Despite what you might believe from watching television shows or movies, suppressors (commonly known as “silencers”) do not make guns “silent” — unless you consider an ambulance siren or a jackhammer to be silent.
However, as soon as it was clear that the Virginia Beach killer used a noise suppressor on one of his guns last Friday when he killed 12 people, Democrats called for suppressors to be banned. Virginia’s Democratic Gov. Ralph Northam called for a special legislative session to pass a ban.
"Witnesses might not hear. Police will be less likely to track down the shooter," said Sen. Kirsten Gillibrand, D-N.Y., in calling for such a ban. She is seeking the Democratic presidential nomination and advocating stricter gun control measures.
Democrats across the board are now demanding bans. Even President Trump, who has been more strongly supportive of gun ownership than any president in decades, promised Wednesday that he would "seriously look" at banning suppressors.
The .45 caliber handgun used in the Virginia Beach attack creates sounds that measure at 158 decibels. The average suppressor reduces the sound by around 30 decibels. But 128 decibels is still very high – virtually the same as peak crowd noise in a stadium. If you use a suppressor in conjunction with earmuffs, you can get the sound down to about 100 decibels, which is about as loud as an average motorcycle.
The common 9mm Glock is even louder, at about 162 decibels.
But just a couple of years ago, Robyn Thomas, executive director of the Giffords Center to Prevent Gun Violence, argued against the health benefits of suppressors. "Silencers do not protect your hearing," she said.
Within two or three hours of the horrifying Virginia Beach attack, gun-control politicians and organizations were calling for more gun-control laws. They didn’t even have time to learn any of the facts.
No one seems to be asking why the Virginia Beach killer used a suppressor. But anyone who has fired a gun at both outdoor and indoor firing ranges will understand the reason. When you are inside a building, the echoes from firing a gun make the sound even more deafening.
The shooter’s use of a suppressor had nothing to do with hiding his shots from others. Indeed, the police were able to find the killer from following the sound of his shots.
The suppressor is just one example of how far the killer went in carefully planning his attack. It can hardly be a coincidence that the attack occurred in a public building where everyone was a public employee and therefore prohibited from carrying a permitted concealed handgun. Unlike all of his law-abiding colleagues, the killer didn’t obey the ban.
By using his employee keycard to access employee-only locations, the shooter gained time to kill more people. He may have correctly guessed that the police would have trouble bypassing the locks to employee-only areas.
By early 2017, about 1.3 million Americans had registered with the Bureau of Alcohol, Tobacco, Firearms and Explosives (BATF) to own a suppressor. For this, the government charges a $200 fee.

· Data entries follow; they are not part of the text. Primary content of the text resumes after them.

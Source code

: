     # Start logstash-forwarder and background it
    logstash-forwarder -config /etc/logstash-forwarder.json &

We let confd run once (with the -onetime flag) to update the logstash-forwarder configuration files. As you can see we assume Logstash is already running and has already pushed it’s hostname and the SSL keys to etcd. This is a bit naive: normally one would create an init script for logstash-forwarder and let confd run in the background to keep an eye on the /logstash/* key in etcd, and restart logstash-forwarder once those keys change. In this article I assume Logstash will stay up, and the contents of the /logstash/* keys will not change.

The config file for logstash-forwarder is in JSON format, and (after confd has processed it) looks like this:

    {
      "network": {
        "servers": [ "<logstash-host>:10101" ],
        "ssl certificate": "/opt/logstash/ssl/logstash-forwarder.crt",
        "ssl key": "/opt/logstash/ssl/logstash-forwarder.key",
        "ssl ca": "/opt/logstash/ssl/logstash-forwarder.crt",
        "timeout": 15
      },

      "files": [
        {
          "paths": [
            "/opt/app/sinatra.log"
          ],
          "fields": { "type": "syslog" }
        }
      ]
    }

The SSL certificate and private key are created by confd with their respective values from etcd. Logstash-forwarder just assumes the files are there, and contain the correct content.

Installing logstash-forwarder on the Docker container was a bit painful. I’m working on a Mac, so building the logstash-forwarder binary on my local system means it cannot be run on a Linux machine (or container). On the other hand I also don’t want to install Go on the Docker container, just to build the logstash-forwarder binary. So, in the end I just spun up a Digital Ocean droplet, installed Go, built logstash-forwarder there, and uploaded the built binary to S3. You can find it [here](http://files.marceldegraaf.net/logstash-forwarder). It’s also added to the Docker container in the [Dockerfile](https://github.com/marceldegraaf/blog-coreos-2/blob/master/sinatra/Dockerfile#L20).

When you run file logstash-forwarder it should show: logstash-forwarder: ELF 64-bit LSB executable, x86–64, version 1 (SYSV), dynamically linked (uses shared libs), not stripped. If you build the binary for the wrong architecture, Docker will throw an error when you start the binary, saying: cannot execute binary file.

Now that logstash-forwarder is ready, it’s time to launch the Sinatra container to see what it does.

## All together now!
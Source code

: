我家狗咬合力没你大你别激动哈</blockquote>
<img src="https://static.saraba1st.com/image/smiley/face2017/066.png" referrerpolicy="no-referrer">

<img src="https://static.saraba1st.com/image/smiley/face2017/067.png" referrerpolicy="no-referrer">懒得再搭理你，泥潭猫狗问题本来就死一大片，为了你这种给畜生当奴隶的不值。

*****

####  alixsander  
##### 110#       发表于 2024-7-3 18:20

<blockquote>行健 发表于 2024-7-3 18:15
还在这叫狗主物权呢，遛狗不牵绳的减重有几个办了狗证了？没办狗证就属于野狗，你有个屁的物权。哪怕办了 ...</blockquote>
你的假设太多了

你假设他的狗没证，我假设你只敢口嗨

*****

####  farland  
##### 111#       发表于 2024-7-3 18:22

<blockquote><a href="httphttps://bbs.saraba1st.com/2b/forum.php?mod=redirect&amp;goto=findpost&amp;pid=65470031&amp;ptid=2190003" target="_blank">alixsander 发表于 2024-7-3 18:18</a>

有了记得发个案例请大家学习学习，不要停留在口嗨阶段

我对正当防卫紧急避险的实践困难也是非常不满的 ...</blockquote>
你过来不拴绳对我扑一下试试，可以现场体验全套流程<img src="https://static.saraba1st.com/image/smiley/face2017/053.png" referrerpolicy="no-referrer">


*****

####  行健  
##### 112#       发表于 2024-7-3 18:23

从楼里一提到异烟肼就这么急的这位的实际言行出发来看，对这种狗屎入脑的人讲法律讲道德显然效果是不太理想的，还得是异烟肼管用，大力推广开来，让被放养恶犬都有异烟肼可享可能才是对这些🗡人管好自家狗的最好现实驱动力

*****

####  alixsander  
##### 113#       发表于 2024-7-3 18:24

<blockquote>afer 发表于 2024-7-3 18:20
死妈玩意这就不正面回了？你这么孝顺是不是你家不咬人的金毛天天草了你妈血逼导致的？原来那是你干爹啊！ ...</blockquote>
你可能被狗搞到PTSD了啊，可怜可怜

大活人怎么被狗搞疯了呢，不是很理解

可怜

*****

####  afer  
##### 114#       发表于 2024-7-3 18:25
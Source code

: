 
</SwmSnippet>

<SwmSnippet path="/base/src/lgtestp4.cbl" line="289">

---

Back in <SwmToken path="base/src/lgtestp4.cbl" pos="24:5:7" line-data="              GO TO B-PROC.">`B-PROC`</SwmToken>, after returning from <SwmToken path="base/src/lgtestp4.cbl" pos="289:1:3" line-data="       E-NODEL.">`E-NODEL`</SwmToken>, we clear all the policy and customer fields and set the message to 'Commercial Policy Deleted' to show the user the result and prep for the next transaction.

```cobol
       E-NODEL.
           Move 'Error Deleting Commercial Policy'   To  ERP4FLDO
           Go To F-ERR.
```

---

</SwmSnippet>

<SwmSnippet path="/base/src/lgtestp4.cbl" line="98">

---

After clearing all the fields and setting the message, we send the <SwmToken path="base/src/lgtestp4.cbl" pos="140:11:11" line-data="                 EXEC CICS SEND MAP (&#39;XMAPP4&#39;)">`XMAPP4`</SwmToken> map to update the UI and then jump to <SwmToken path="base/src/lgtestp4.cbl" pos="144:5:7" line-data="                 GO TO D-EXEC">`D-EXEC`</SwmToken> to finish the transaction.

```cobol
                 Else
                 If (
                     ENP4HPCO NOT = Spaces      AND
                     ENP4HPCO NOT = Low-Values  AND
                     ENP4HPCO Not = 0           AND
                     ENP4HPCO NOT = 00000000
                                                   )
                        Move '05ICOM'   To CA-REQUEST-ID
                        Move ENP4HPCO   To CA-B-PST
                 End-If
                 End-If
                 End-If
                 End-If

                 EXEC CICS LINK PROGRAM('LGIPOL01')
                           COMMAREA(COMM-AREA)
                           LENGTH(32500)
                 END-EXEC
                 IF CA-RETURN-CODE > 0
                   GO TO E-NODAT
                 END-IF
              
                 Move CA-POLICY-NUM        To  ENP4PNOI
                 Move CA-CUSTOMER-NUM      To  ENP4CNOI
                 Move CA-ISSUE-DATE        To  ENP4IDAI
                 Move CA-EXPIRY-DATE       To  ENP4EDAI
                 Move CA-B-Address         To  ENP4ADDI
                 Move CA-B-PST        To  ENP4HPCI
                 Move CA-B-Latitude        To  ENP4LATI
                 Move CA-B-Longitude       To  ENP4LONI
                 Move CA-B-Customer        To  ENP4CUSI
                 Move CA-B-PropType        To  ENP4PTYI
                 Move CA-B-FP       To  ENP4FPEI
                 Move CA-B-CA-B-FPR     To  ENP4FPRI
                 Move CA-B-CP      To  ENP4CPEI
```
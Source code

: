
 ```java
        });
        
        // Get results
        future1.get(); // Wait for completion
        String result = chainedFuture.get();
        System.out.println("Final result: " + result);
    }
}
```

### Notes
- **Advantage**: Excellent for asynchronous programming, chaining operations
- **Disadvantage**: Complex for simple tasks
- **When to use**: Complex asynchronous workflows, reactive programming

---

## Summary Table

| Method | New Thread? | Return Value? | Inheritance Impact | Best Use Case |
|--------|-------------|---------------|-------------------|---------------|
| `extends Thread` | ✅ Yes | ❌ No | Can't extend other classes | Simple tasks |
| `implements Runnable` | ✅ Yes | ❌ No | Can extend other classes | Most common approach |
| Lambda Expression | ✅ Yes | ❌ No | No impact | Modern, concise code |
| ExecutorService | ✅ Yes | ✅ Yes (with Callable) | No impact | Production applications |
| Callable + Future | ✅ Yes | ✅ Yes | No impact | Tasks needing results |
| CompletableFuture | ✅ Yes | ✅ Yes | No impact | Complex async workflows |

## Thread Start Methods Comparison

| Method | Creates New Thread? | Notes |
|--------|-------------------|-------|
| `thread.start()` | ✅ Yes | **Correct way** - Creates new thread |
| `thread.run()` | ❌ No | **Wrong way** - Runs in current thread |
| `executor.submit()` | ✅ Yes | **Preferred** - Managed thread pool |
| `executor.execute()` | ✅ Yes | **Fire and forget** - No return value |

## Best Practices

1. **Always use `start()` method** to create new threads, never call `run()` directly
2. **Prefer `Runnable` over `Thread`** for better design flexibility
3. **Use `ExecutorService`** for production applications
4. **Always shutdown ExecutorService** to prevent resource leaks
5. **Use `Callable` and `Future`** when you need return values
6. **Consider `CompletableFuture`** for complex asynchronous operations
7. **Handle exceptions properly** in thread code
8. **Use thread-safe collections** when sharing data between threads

These legal owners have been extremely law abiding. In the 10 years from 2008 through 2017, the BATF only recommended an average of 44 suppressor-related prosecutions per year. This means that roughly .003 percent of "silencers" are used in crimes each year.
"Consistent with this low number of prosecution referrals, silencers are very rarely used in criminal shootings," the BATF’s associate deputy director wrote under the Obama administration. "Given the lack of criminality associated with silencers, it is reasonable to conclude that they should not be viewed as a threat to public safety necessitating [National Firearms Act] classification, and should be considered for reclassification under the [Gun Control Act]."
Ironically, despite Europe having generally much stricter gun control regulations than the United States, suppressors are not regulated in many countries (even in France for certain types of pistols).
Within two or three hours of the horrifying Virginia Beach attack, gun-control politicians and organizations were calling for more gun-control laws. They didn’t even have time to learn any of the facts. It turns out that none of the regulations that they called for would have made any difference in preventing the attack, including assault weapon bans or background checks for private gun transfers.
Amidst the mantra of "common sense gun safety laws," a knowledge of guns has never seemed to be a prerequisite for gun-control advocates. They will do what they can to make the facts fit their latest gun-control proposal. But if they actually want to stop attacks instead of scoring political points, they should think about how to let Americans protect themselves. Abolishing gun-free zones would be a great place to start.